What you need to do
Reading the data below, count the lines that carry the string "container". Give nothing but the count.

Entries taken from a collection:
◇ ◇ ◇ ◇ ◇
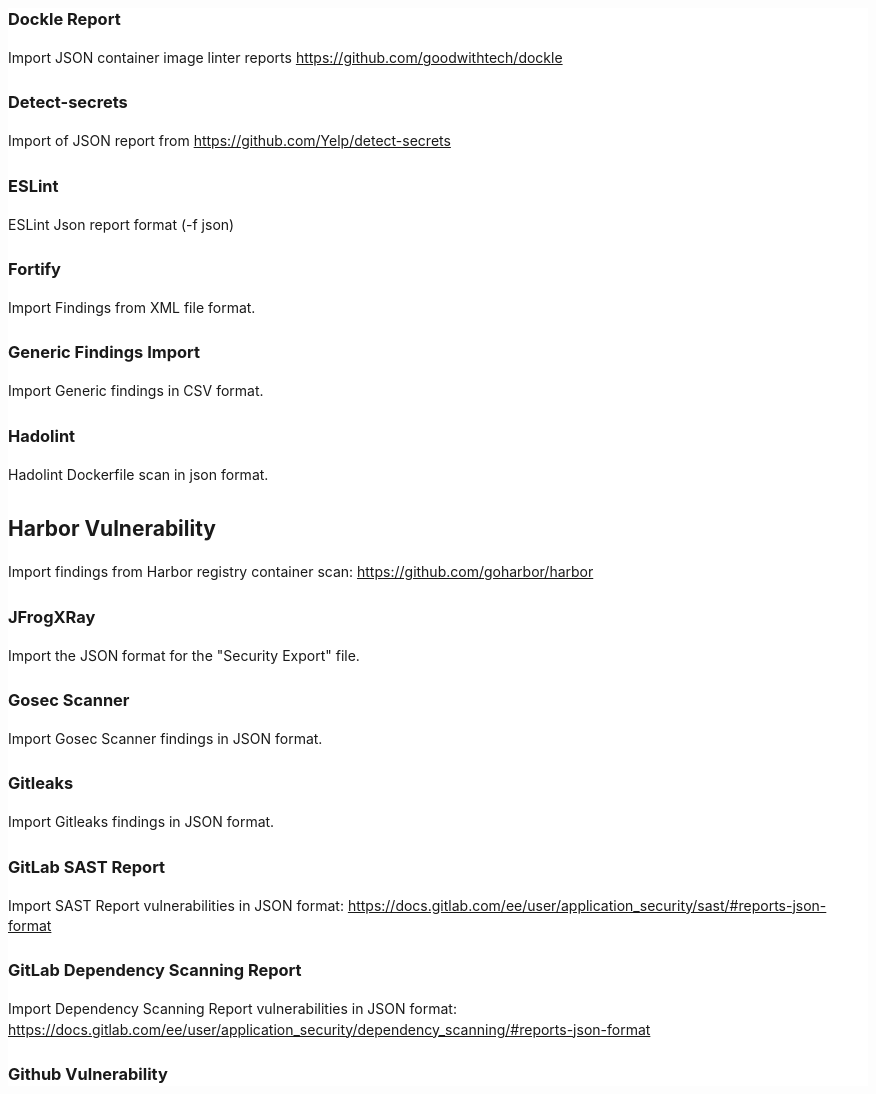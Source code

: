 ### Dockle Report

Import JSON container image linter reports
<https://github.com/goodwithtech/dockle>

### Detect-secrets

Import of JSON report from <https://github.com/Yelp/detect-secrets>

### ESLint

ESLint Json report format (-f json)

### Fortify

Import Findings from XML file format.

### Generic Findings Import

Import Generic findings in CSV format.

### Hadolint

Hadolint Dockerfile scan in json format.

Harbor Vulnerability
--------------------

Import findings from Harbor registry container scan:
<https://github.com/goharbor/harbor>

### JFrogXRay

Import the JSON format for the \"Security Export\" file.

### Gosec Scanner

Import Gosec Scanner findings in JSON format.

### Gitleaks

Import Gitleaks findings in JSON format.

### GitLab SAST Report

Import SAST Report vulnerabilities in JSON format: https://docs.gitlab.com/ee/user/application_security/sast/#reports-json-format

### GitLab Dependency Scanning Report

Import Dependency Scanning Report vulnerabilities in JSON format: https://docs.gitlab.com/ee/user/application_security/dependency_scanning/#reports-json-format

### Github Vulnerability
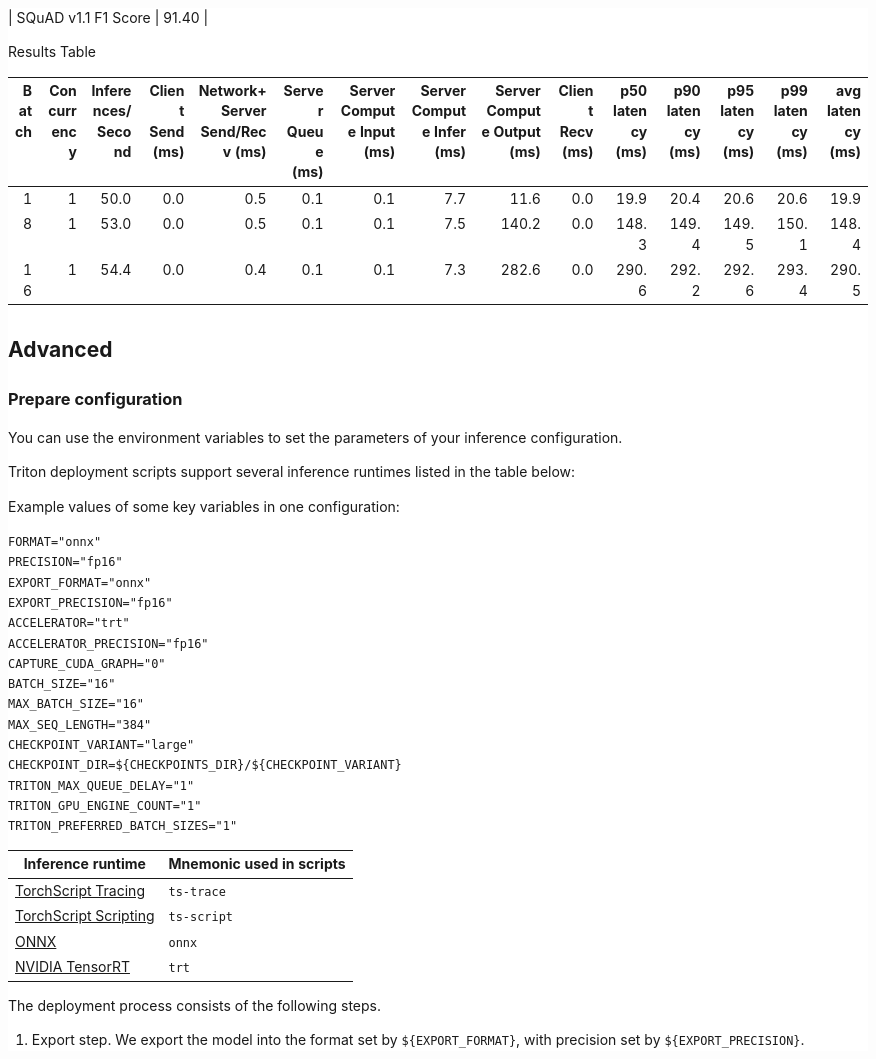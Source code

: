 | SQuAD v1.1 F1 Score       | 91.40             |

<summary>Results Table</summary>

|   Batch |   Concurrency |   Inferences/Second |   Client Send (ms) |   Network+Server Send/Recv (ms) |   Server Queue (ms) |   Server Compute Input (ms) |   Server Compute Infer (ms) |   Server Compute Output (ms) |   Client Recv (ms) |   p50 latency (ms) |   p90 latency (ms) |   p95 latency (ms) |   p99 latency (ms) |   avg latency (ms) |
|--------:|--------------:|--------------------:|-------------------:|--------------------------------:|--------------------:|----------------------------:|----------------------------:|-----------------------------:|-------------------:|-------------------:|-------------------:|-------------------:|-------------------:|-------------------:|
|       1 |             1 |                50.0 |                0.0 |                             0.5 |                 0.1 |                         0.1 |                         7.7 |                         11.6 |                0.0 |               19.9 |               20.4 |               20.6 |               20.6 |               19.9 |
|       8 |             1 |                53.0 |                0.0 |                             0.5 |                 0.1 |                         0.1 |                         7.5 |                        140.2 |                0.0 |              148.3 |              149.4 |              149.5 |              150.1 |              148.4 |
|      16 |             1 |                54.4 |                0.0 |                             0.4 |                 0.1 |                         0.1 |                         7.3 |                        282.6 |                0.0 |              290.6 |              292.2 |              292.6 |              293.4 |              290.5 |


## Advanced
### Prepare configuration
You can use the environment variables to set the parameters of your inference
configuration.

Triton deployment scripts support several inference runtimes listed in the table below:


Example values of some key variables in one configuration:

```
FORMAT="onnx"
PRECISION="fp16"
EXPORT_FORMAT="onnx"
EXPORT_PRECISION="fp16"
ACCELERATOR="trt"
ACCELERATOR_PRECISION="fp16"
CAPTURE_CUDA_GRAPH="0"
BATCH_SIZE="16"
MAX_BATCH_SIZE="16"
MAX_SEQ_LENGTH="384"
CHECKPOINT_VARIANT="large"
CHECKPOINT_DIR=${CHECKPOINTS_DIR}/${CHECKPOINT_VARIANT}
TRITON_MAX_QUEUE_DELAY="1"
TRITON_GPU_ENGINE_COUNT="1"
TRITON_PREFERRED_BATCH_SIZES="1"
```

| Inference runtime | Mnemonic used in scripts |
|-------------------|--------------------------|
| [TorchScript Tracing](https://pytorch.org/docs/stable/jit.html) | `ts-trace` |
| [TorchScript Scripting](https://pytorch.org/docs/stable/jit.html) | `ts-script` |
| [ONNX](https://onnx.ai) | `onnx` |
| [NVIDIA TensorRT](https://developer.nvidia.com/tensorrt) | `trt` |


The deployment process consists of the following steps. 

1. Export step. We export the model into the format set by `${EXPORT_FORMAT}`, with precision set by `${EXPORT_PRECISION}`.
◇ ◇ ◇ ◇ ◇
Exercise response
2